RAW DATA>
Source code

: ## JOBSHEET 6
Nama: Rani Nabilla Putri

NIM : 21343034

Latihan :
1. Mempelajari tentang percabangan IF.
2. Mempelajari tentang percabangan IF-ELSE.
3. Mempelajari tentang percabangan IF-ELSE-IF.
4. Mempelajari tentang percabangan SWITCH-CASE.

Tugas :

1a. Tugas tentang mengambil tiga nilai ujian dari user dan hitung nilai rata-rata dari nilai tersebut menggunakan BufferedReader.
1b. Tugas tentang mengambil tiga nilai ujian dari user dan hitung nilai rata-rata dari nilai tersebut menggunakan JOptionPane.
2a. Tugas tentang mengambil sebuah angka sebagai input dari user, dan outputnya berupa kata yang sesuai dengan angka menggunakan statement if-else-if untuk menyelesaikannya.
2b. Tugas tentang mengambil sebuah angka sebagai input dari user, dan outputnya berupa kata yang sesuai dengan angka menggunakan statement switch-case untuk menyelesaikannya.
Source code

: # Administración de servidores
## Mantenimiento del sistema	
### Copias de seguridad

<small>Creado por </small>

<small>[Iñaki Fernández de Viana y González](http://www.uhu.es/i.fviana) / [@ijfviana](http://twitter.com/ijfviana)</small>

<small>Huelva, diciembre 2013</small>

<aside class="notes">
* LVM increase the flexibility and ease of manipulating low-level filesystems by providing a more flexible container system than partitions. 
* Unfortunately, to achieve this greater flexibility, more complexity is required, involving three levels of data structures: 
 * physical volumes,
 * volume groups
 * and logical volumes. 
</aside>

PROBLEM DESCRIPTION>
Start at the line containing "2a. Tugas tentang" and transcribe through the end of the entries. Please keep both ends and add nothing.

SOLUTION BELOW>
2a. Tugas tentang mengambil sebuah angka sebagai input dari user, dan outputnya berupa kata yang sesuai dengan angka menggunakan statement if-else-if untuk menyelesaikannya.
2b. Tugas tentang mengambil sebuah angka sebagai input dari user, dan outputnya berupa kata yang sesuai dengan angka menggunakan statement switch-case untuk menyelesaikannya.
Source code

: # Administración de servidores
## Mantenimiento del sistema	
### Copias de seguridad

<small>Creado por </small>

<small>[Iñaki Fernández de Viana y González](http://www.uhu.es/i.fviana) / [@ijfviana](http://twitter.com/ijfviana)</small>

<small>Huelva, diciembre 2013</small>

<aside class="notes">
* LVM increase the flexibility and ease of manipulating low-level filesystems by providing a more flexible container system than partitions. 
* Unfortunately, to achieve this greater flexibility, more complexity is required, involving three levels of data structures: 
 * physical volumes,
 * volume groups
 * and logical volumes. 
</aside>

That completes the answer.